Но самое лучшее из всего, что я повидал в последнее время, случилось два дня назад в барселонском аэропорту и больше всего смахивало на ловушку, подстроенную с помощью скрытой камеры. Паренек, возвращавшийся, должно быть, из какой-нибудь экзотической страны, держал в руке лук — очень красивую поделку тамошних умельцев-кустарей. Я стоял в очереди как раз за этим пареньком и видел, как терзаемый сомнениями таможенник рассматривает лук. Взгляд его блуждал по нему и по его обладателю.
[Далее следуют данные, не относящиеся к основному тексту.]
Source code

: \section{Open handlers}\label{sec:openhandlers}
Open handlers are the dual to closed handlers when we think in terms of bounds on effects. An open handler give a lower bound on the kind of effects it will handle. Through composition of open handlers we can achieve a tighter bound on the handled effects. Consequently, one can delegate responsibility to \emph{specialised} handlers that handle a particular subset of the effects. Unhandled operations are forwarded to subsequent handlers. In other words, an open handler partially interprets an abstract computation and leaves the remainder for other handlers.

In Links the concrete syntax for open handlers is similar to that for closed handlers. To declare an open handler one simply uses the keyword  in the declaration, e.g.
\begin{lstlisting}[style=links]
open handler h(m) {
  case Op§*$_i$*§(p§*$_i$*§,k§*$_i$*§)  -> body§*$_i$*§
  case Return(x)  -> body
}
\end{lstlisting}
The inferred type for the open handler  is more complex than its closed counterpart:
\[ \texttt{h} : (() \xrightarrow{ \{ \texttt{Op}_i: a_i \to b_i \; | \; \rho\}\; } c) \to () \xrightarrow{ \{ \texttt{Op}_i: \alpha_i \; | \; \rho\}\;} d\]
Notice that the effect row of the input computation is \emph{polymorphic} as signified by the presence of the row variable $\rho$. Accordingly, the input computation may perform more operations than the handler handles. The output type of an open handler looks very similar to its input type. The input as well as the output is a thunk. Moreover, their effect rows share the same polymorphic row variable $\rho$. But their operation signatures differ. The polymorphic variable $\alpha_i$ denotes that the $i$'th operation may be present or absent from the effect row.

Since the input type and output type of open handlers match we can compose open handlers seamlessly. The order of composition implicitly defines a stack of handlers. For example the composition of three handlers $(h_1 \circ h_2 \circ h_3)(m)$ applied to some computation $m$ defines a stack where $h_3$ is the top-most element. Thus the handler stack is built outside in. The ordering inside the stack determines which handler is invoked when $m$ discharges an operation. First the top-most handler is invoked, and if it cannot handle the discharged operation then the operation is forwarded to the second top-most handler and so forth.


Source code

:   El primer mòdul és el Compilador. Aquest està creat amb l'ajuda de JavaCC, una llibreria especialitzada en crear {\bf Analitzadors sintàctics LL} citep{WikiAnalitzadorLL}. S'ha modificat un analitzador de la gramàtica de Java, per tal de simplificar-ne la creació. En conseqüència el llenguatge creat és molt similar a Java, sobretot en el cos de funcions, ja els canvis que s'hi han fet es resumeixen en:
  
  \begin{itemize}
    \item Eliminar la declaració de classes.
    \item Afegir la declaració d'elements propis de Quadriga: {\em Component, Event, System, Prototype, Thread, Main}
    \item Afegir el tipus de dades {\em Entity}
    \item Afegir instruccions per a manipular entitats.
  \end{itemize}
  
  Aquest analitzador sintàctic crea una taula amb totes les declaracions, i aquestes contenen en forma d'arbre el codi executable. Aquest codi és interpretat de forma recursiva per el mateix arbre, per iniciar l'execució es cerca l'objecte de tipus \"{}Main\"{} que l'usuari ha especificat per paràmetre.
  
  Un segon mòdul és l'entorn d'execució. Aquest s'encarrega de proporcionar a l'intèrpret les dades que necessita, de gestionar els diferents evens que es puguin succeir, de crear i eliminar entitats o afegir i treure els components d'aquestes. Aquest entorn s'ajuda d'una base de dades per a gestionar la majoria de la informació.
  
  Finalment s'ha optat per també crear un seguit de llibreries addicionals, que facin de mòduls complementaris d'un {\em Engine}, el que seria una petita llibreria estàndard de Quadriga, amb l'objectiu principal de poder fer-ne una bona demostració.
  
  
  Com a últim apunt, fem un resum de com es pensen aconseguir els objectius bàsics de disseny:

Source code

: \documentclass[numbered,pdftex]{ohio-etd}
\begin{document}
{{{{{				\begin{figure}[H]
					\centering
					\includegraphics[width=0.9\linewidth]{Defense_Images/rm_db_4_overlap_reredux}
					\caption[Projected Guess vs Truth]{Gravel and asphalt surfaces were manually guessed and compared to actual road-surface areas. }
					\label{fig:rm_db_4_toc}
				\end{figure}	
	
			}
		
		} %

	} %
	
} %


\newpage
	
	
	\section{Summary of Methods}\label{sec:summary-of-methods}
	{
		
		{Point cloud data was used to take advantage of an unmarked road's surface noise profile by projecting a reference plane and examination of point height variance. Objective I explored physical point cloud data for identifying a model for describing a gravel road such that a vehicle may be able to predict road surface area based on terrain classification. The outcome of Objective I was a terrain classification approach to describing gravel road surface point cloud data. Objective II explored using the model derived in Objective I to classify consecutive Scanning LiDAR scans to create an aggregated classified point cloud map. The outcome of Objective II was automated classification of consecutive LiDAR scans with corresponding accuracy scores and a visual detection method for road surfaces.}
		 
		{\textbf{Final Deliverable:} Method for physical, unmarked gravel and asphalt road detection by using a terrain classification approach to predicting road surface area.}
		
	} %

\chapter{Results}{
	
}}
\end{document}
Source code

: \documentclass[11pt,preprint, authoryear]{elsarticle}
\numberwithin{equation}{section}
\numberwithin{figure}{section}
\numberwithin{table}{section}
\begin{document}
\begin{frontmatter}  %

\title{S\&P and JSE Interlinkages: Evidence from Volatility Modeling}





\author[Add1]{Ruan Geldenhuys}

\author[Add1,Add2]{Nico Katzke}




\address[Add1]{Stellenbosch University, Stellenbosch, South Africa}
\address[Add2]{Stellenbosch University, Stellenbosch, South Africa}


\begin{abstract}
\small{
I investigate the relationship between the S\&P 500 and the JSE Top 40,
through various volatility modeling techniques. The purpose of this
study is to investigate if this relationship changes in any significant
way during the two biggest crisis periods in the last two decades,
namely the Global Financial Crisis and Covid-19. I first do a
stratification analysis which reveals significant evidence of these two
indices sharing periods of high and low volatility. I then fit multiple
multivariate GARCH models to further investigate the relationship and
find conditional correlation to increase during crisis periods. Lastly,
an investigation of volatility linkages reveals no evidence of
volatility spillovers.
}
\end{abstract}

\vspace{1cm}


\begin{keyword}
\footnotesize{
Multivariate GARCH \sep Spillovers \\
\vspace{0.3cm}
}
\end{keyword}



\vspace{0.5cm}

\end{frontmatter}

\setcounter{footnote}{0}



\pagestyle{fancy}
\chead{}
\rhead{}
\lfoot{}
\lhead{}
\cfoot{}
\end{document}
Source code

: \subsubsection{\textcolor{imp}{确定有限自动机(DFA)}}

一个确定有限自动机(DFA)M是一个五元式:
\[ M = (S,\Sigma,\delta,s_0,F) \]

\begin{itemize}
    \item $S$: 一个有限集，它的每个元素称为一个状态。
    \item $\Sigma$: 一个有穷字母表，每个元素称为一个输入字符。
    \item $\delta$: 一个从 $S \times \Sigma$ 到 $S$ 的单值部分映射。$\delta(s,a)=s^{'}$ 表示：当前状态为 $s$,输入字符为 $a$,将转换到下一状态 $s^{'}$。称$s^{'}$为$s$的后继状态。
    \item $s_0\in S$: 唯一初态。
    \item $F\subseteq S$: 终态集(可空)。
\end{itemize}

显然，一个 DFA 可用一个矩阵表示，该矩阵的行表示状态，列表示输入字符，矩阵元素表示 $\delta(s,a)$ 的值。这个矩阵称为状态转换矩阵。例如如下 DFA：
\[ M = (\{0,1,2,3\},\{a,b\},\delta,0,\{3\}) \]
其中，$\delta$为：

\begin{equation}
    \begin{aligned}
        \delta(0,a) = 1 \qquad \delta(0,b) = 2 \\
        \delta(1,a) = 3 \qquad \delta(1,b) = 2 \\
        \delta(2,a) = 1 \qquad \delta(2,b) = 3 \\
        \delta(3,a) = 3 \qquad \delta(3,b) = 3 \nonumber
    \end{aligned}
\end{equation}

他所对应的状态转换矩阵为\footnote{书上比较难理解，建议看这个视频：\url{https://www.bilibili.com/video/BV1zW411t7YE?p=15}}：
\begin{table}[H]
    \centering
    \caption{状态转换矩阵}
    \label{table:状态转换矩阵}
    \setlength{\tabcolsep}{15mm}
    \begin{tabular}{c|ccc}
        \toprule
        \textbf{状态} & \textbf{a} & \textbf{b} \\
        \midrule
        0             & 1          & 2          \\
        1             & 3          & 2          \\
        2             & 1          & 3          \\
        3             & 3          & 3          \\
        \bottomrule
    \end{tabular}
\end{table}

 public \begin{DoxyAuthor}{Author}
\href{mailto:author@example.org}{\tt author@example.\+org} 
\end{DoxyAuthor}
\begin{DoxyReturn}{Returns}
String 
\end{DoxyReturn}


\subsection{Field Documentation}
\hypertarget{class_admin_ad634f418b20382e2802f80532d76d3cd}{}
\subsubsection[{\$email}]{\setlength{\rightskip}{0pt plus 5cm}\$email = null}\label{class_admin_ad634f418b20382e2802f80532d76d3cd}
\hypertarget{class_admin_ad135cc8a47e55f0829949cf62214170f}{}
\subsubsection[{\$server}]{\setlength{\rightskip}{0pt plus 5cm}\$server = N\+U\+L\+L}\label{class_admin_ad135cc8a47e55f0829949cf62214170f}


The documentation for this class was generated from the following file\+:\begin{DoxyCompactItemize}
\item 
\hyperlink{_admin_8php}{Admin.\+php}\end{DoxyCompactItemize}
Потом он разверз уста и сообщил: «Это нельзя провозить». Паренек осведомился, почему и получил в ответ: «Слишком большой... и потом, это оружие». Не менее пятнадцати секунд паренек смотрел на таможенника, силясь переварить сказанное, и наконец вымолвил: «Это лук». «Вот именно, лук, — подтвердил страж и с неумолимой логикой продолжал: — А лук — это оружие». Еще секунд десять мучительных раздумий — и юнец нашелся: «Но стрел-то нет». Покуда воображение тщилось нарисовать мне, как он захватывает авиалайнер с криком «Аллах акбар» и целясь из лука, страж как-то неопределенно повел плечами, словно говоря: «А черт тебя знает, что ты удумаешь вместо стрел...» В эту минуту, поскольку в очереди возник затор и образовалась толпа, к нам приблизился жандарм, и страж обрисовал ему ситуацию. До гробовой доски не забуду отуманенное думой чело блюстителя порядка, размышляющего о том, каким образом на борту самолета превратится это и без того смертоносное оружие в оружие массового поражения: стрельнут ли в пилота просроченным йогуртом или задушат стюардессу тетивой. Подводя итог своим умозаключениям, он изрек: «Рогатки, луки, метательные ножи проносу не подлежат и в салон не допускаются. Сдайте в багаж». Юнец скорчил очень жалостную мину и взмолился: «Самолет через полчаса». Жандарм глядел на него непреклонно: «Бери, значит, ноги в руки». А я, глядя, как паренек в полном отчаянии и с луком в руке мечется у стойки регистрации, подумал: «Ну и времена».